I should have told them. I should have confessed all. I should have explained my pain and my regret, should have bowed before them with sorrow and humility, should have prayed with them for the safekeeping of poor Ellifain's spirit.

I should have trusted them. Tarathiel knows me and once trusted me with one of the precious horses of the Moonwood. Tarathiel saw the truth and believed that I had acted nobly on that long-ago night when the drow raiding party had crept out of the Underdark to slaughter Ellifain's clan.

He would have understood my encounter with Ellifain. He would have seen the futility of my position and the honest pain within my heart and soul.

And he should know the fate of his old friend. By all rights, he and Innovindil deserve to know of the death of Ellifain, of how she fell, and perhaps together we could then determine why she fell.

But I couldn't tell them. Not there. Not then. The wave of panic that rolled through me was as great as any I have ever known. All that I could think of was how I might get out of there, of how I might get away from these two allies, these two friends of dead Ellifain.

And so I ran.

With my scimitars, I am Drizzt the Brave, who shies from no battle. I am Drizzt who walked into a verbeeg lair beside Wulfgar and Guenhwyvar, knowing we were outmatched and outnumbered but hardly afraid! I am Drizzt, who survived alone in the Underdark for a decade, who accepted his fate and his inevitable death (or so I thought) rather than compromise those principles that I knew to be the true guiding lights of my existence.

But I am also Drizzt the Coward, fearing no physical challenge but unable to take an emotional leap into the arms of Catti-brie. I am Drizzt the Coward, who flees from Tarathiel because he cannot confess.

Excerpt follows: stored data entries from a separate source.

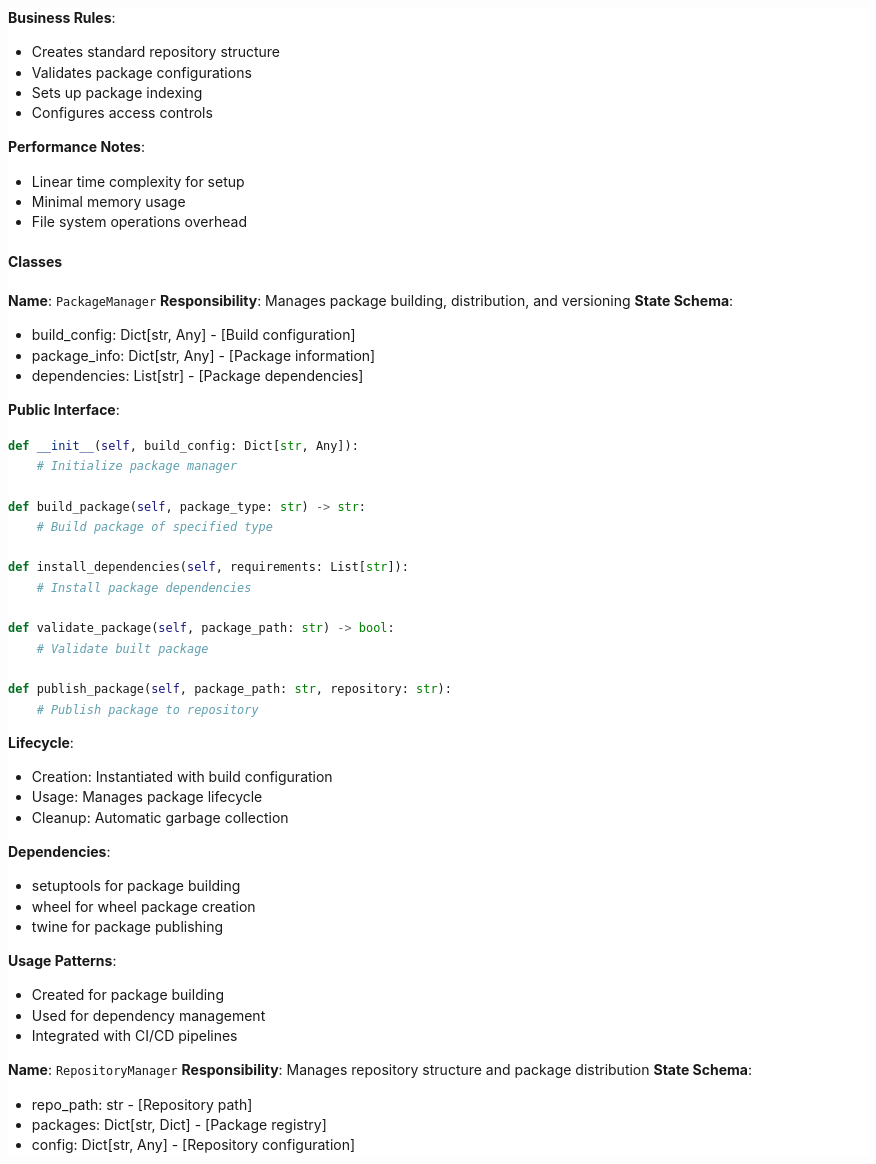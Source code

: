**Business Rules**: 
- Creates standard repository structure
- Validates package configurations
- Sets up package indexing
- Configures access controls

**Performance Notes**: 
- Linear time complexity for setup
- Minimal memory usage
- File system operations overhead

#### Classes

**Name**: `PackageManager`
**Responsibility**: Manages package building, distribution, and versioning
**State Schema**:
- build_config: Dict[str, Any] - [Build configuration]
- package_info: Dict[str, Any] - [Package information]
- dependencies: List[str] - [Package dependencies]

**Public Interface**:
```python
def __init__(self, build_config: Dict[str, Any]):
    # Initialize package manager

def build_package(self, package_type: str) -> str:
    # Build package of specified type

def install_dependencies(self, requirements: List[str]):
    # Install package dependencies

def validate_package(self, package_path: str) -> bool:
    # Validate built package

def publish_package(self, package_path: str, repository: str):
    # Publish package to repository
```

**Lifecycle**: 
- Creation: Instantiated with build configuration
- Usage: Manages package lifecycle
- Cleanup: Automatic garbage collection

**Dependencies**: 
- setuptools for package building
- wheel for wheel package creation
- twine for package publishing

**Usage Patterns**: 
- Created for package building
- Used for dependency management
- Integrated with CI/CD pipelines

**Name**: `RepositoryManager`
**Responsibility**: Manages repository structure and package distribution
**State Schema**:
- repo_path: str - [Repository path]
- packages: Dict[str, Dict] - [Package registry]
- config: Dict[str, Any] - [Repository configuration]
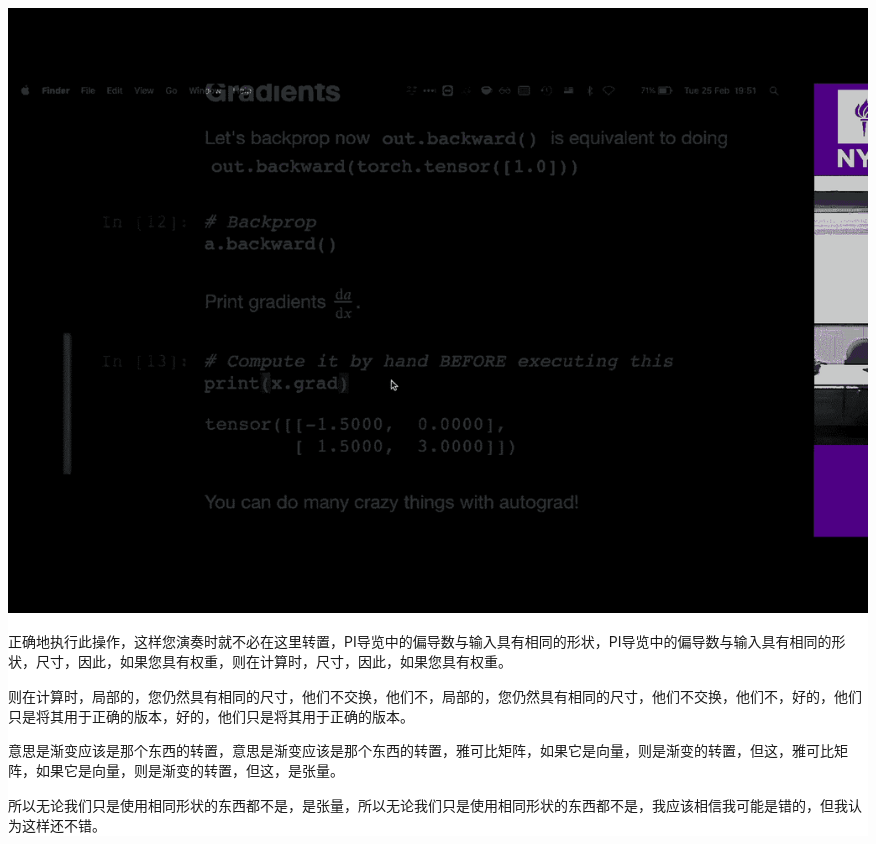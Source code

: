 ![](img/678a301d4747f927ac62e0b3b08e7ce0_65.png)

正确地执行此操作，这样您演奏时就不必在这里转置，PI导览中的偏导数与输入具有相同的形状，PI导览中的偏导数与输入具有相同的形状，尺寸，因此，如果您具有权重，则在计算时，尺寸，因此，如果您具有权重。

则在计算时，局部的，您仍然具有相同的尺寸，他们不交换，他们不，局部的，您仍然具有相同的尺寸，他们不交换，他们不，好的，他们只是将其用于正确的版本，好的，他们只是将其用于正确的版本。

意思是渐变应该是那个东西的转置，意思是渐变应该是那个东西的转置，雅可比矩阵，如果它是向量，则是渐变的转置，但这，雅可比矩阵，如果它是向量，则是渐变的转置，但这，是张量。

所以无论我们只是使用相同形状的东西都不是，是张量，所以无论我们只是使用相同形状的东西都不是，我应该相信我可能是错的，但我认为这样还不错。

I am Drizzt, who has not returned to Mithral Hall after the fall of Shallows because without that confirmation of what I know to be true, that my friends are all dead, I can hold a sliver of hope that somehow some of them managed to escape the carnage. Regis, perhaps, using his ruby pendant to have the orcs carry him to waiting Batdehammer arms. Wulfgar, perhaps, raging beyond sensibility, reverting to his time in the Abyss and a pain and anger beyond control, scattering orcs before him until all those others ran from him and did not pursue.